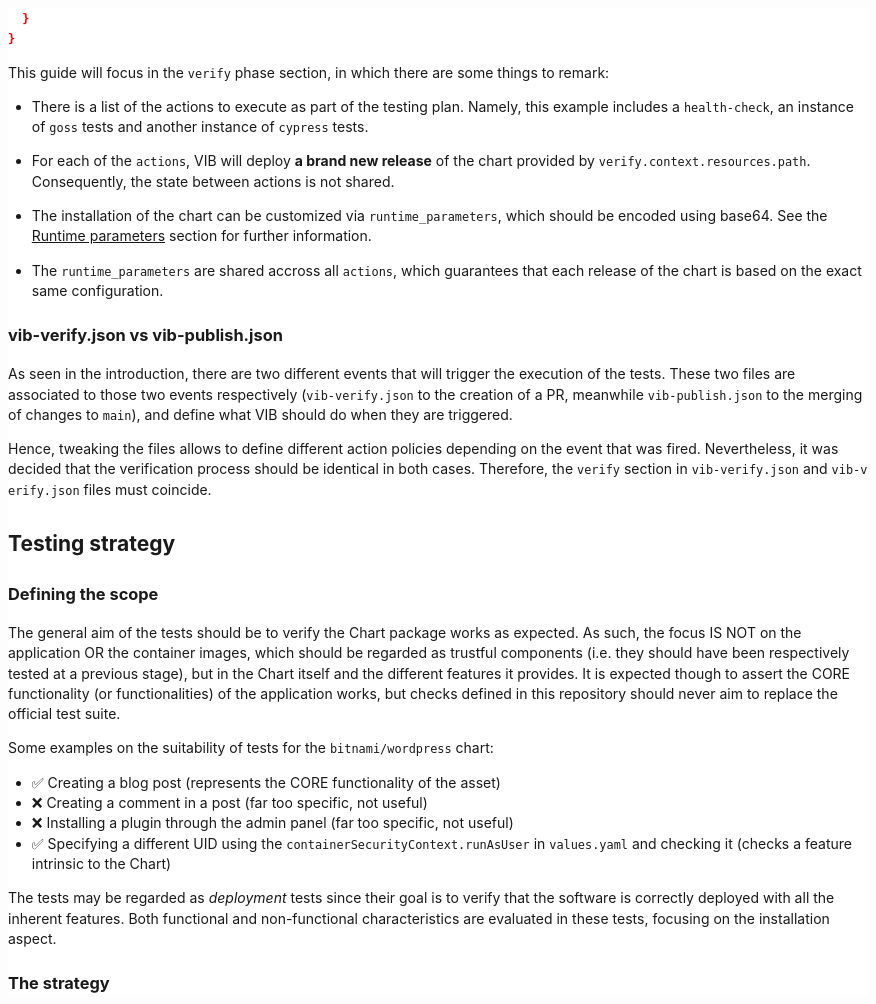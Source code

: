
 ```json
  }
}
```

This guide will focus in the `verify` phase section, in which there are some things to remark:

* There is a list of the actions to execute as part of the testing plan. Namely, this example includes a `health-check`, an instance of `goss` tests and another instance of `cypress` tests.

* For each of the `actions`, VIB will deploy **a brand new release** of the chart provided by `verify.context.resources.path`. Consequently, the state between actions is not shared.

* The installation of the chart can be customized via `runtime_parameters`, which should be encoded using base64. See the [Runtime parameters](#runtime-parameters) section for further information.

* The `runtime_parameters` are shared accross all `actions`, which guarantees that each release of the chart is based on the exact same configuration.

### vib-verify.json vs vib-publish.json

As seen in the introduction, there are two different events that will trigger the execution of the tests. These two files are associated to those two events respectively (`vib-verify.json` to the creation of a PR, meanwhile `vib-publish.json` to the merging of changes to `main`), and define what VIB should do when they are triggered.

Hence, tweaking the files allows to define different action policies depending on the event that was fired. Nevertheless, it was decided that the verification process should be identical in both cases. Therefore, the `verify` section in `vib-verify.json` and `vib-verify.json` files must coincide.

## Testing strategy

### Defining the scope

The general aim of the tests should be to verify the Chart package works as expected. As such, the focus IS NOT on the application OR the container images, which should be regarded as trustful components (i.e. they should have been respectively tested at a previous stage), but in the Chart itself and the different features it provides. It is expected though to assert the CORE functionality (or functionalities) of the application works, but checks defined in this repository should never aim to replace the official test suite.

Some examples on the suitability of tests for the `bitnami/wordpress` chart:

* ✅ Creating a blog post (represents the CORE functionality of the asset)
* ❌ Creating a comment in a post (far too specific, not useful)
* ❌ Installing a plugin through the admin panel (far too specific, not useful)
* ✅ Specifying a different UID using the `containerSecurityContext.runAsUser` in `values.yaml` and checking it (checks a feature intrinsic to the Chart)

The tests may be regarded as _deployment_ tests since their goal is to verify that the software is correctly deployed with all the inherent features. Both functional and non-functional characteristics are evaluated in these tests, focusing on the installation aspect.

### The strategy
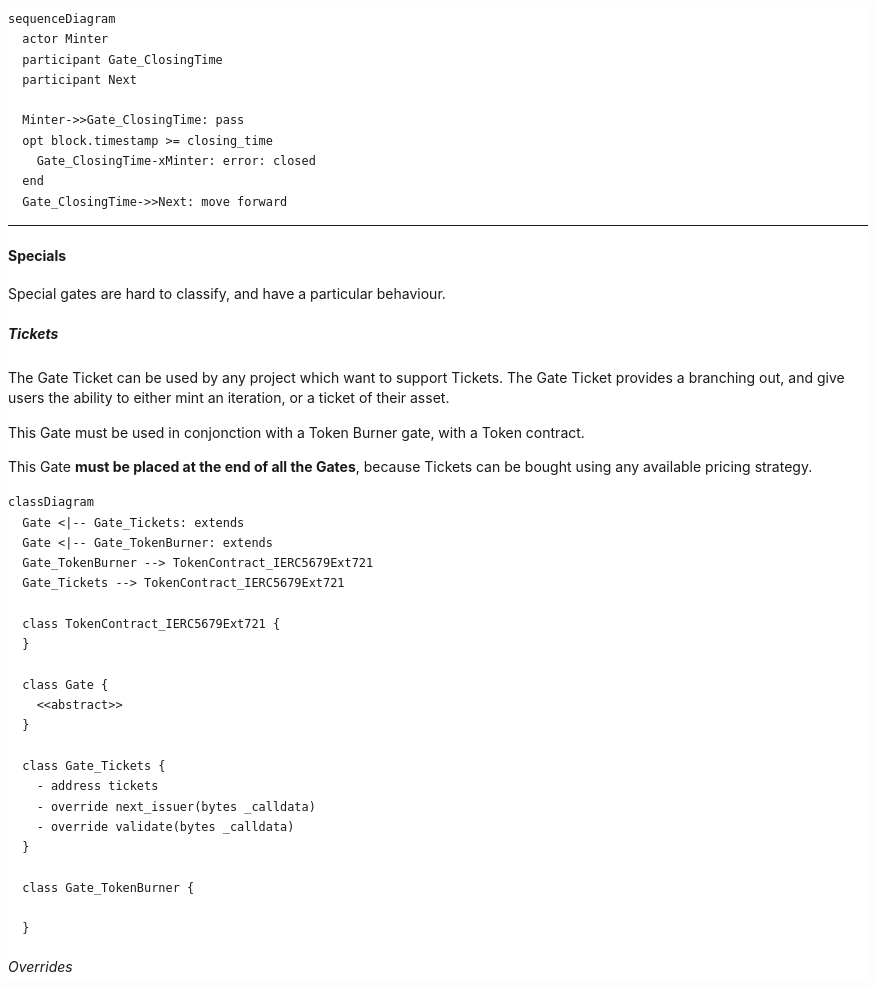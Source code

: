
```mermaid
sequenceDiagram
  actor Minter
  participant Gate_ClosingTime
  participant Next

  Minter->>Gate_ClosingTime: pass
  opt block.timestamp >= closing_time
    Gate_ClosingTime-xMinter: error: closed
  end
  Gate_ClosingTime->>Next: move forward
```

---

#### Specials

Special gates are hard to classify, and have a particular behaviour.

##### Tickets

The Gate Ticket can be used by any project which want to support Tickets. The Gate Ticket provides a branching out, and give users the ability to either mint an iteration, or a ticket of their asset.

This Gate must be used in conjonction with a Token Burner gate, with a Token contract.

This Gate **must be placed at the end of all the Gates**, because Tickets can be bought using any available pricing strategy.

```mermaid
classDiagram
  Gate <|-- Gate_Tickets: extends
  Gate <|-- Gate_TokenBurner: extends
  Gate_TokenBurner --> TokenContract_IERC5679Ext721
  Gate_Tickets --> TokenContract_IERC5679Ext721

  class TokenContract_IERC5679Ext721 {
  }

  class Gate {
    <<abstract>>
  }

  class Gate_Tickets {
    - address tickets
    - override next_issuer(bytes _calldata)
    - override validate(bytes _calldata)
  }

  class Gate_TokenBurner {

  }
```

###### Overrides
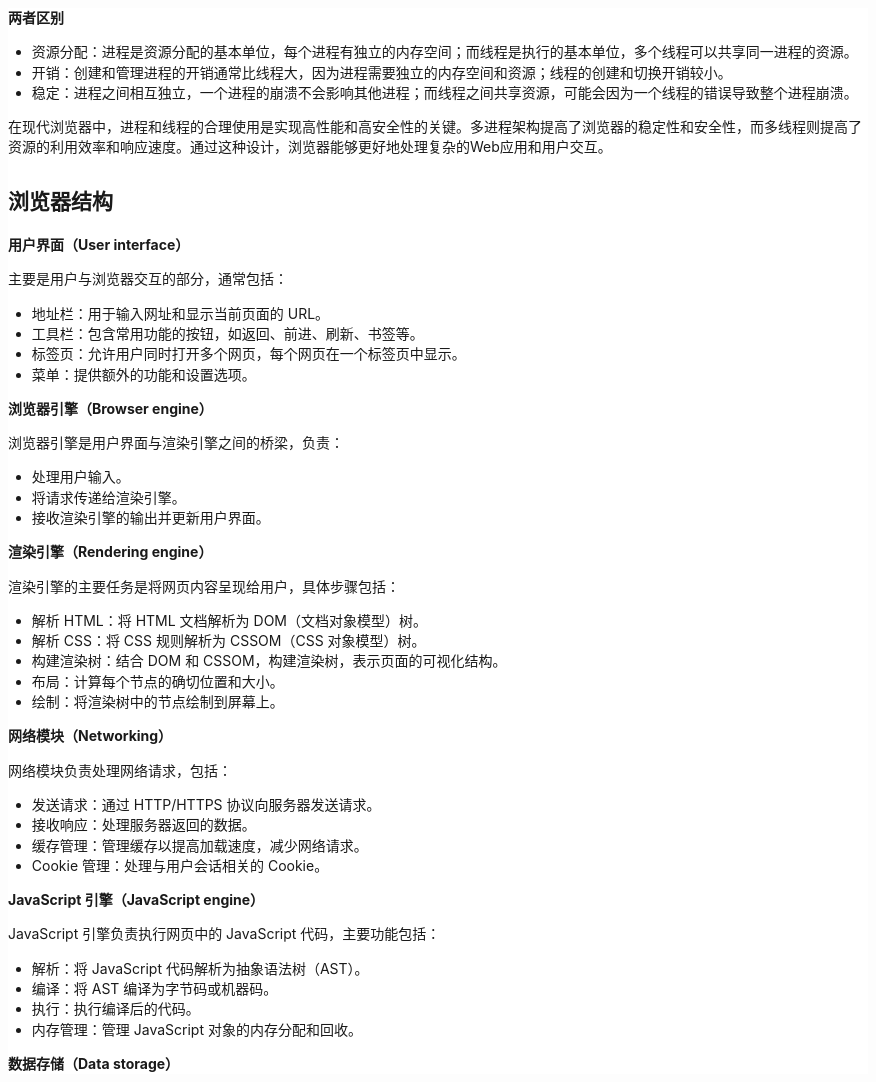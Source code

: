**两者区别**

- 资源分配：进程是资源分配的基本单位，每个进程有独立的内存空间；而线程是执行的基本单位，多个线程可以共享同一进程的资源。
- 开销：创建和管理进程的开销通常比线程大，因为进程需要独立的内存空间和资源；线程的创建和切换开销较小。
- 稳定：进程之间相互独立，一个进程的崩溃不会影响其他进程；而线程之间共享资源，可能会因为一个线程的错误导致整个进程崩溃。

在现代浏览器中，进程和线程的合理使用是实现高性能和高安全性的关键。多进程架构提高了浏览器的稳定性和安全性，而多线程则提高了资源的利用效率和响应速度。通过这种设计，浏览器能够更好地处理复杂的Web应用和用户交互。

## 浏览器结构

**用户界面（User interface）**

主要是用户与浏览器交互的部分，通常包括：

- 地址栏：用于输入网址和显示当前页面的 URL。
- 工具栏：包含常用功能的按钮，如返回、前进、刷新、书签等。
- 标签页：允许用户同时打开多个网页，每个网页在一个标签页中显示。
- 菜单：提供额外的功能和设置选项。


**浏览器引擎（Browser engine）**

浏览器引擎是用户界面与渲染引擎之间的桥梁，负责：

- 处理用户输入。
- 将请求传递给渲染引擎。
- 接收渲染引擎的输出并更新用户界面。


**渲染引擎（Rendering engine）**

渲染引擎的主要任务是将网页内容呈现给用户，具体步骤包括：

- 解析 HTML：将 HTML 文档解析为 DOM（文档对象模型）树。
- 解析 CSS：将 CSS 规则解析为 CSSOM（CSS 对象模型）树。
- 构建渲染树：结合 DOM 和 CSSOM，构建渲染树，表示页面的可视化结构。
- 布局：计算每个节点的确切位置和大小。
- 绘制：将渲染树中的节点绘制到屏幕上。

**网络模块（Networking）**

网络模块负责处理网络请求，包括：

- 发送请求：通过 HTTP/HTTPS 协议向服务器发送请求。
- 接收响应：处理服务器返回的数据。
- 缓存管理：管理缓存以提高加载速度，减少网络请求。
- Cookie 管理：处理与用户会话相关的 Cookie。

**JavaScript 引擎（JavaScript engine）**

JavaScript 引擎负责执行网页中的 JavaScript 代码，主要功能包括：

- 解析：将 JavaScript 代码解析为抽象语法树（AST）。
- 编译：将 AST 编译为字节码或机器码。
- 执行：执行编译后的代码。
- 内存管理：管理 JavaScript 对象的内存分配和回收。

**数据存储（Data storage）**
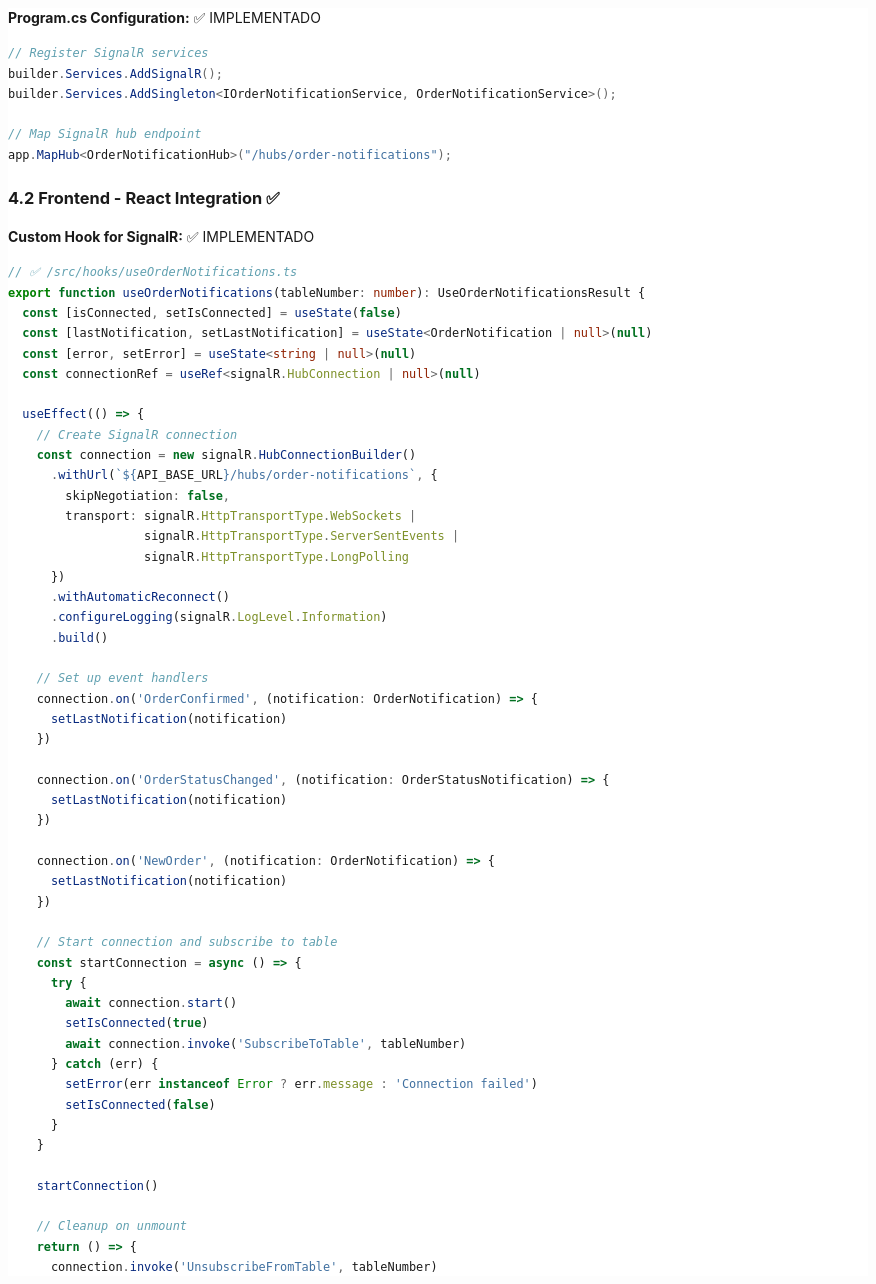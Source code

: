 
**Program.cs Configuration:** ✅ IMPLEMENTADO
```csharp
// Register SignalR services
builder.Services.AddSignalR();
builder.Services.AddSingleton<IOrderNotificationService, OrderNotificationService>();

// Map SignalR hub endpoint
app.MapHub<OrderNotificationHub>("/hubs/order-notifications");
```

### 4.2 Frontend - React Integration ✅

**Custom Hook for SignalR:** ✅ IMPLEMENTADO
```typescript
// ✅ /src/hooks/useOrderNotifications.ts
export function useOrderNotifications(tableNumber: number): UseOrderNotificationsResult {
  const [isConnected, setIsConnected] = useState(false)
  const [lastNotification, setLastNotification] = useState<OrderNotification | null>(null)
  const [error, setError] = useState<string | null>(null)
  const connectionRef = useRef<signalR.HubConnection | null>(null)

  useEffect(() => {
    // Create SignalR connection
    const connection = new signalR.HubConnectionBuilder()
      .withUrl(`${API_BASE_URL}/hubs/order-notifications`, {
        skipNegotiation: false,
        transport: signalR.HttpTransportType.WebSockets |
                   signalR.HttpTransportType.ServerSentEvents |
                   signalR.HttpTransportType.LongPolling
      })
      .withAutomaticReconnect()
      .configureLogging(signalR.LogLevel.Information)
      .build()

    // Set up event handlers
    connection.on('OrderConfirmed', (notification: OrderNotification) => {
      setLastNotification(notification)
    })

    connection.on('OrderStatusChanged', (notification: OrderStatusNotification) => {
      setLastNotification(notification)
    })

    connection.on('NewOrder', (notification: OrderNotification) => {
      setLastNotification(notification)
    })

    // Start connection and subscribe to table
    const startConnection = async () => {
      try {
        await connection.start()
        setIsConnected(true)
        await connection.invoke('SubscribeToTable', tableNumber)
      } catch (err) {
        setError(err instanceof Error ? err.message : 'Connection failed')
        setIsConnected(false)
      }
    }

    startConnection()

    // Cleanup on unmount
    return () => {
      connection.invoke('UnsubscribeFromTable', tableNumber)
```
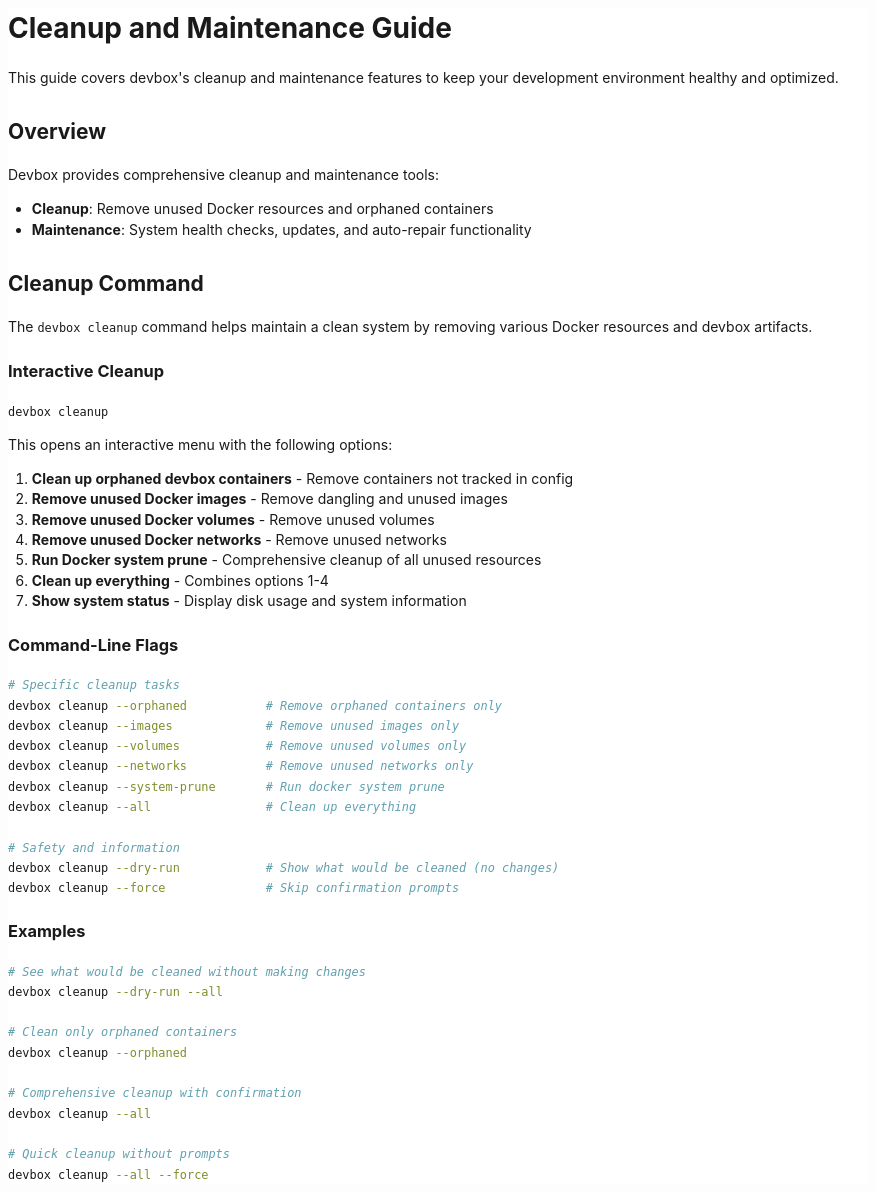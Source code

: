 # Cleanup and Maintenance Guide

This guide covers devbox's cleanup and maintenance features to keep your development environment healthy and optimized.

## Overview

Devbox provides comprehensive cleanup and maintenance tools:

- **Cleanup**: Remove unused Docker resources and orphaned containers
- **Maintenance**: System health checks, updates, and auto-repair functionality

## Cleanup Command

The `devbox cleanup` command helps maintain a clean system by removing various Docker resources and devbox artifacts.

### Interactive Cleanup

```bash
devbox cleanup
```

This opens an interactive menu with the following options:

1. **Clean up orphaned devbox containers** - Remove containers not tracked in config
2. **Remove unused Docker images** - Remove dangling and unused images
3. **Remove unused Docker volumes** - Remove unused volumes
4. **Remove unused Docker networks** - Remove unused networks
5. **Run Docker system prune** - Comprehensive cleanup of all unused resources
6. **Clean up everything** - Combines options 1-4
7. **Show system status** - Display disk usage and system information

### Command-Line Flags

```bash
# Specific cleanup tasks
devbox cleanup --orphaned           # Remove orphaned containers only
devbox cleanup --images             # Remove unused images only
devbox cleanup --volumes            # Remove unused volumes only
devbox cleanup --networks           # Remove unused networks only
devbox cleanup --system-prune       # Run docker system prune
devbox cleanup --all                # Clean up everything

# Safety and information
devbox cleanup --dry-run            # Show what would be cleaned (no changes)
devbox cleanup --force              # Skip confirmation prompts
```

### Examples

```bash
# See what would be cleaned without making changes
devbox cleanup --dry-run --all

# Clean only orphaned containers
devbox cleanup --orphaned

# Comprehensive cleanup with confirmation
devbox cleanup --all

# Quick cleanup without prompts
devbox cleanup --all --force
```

::::::::

> YOUR INSTRUCTIONS
In the records above, find the line with "This Gate **must" and the line with "- 标签页：允许用户同时打开多个网页，每个网页在一个标签页中显示。"; please transcribe exactly those two lines and all lines between them, omitting any picture.

> THE COMPLETED TASK
This Gate **must be placed at the end of all the Gates**, because Tickets can be bought using any available pricing strategy.

```mermaid
classDiagram
  Gate <|-- Gate_Tickets: extends
  Gate <|-- Gate_TokenBurner: extends
  Gate_TokenBurner --> TokenContract_IERC5679Ext721
  Gate_Tickets --> TokenContract_IERC5679Ext721

  class TokenContract_IERC5679Ext721 {
  }

  class Gate {
    <<abstract>>
  }

  class Gate_Tickets {
    - address tickets
    - override next_issuer(bytes _calldata)
    - override validate(bytes _calldata)
  }

  class Gate_TokenBurner {

  }
```

###### Overrides
Source code

:**两者区别**

- 资源分配：进程是资源分配的基本单位，每个进程有独立的内存空间；而线程是执行的基本单位，多个线程可以共享同一进程的资源。
- 开销：创建和管理进程的开销通常比线程大，因为进程需要独立的内存空间和资源；线程的创建和切换开销较小。
- 稳定：进程之间相互独立，一个进程的崩溃不会影响其他进程；而线程之间共享资源，可能会因为一个线程的错误导致整个进程崩溃。

在现代浏览器中，进程和线程的合理使用是实现高性能和高安全性的关键。多进程架构提高了浏览器的稳定性和安全性，而多线程则提高了资源的利用效率和响应速度。通过这种设计，浏览器能够更好地处理复杂的Web应用和用户交互。

## 浏览器结构

**用户界面（User interface）**

主要是用户与浏览器交互的部分，通常包括：

- 地址栏：用于输入网址和显示当前页面的 URL。
- 工具栏：包含常用功能的按钮，如返回、前进、刷新、书签等。
- 标签页：允许用户同时打开多个网页，每个网页在一个标签页中显示。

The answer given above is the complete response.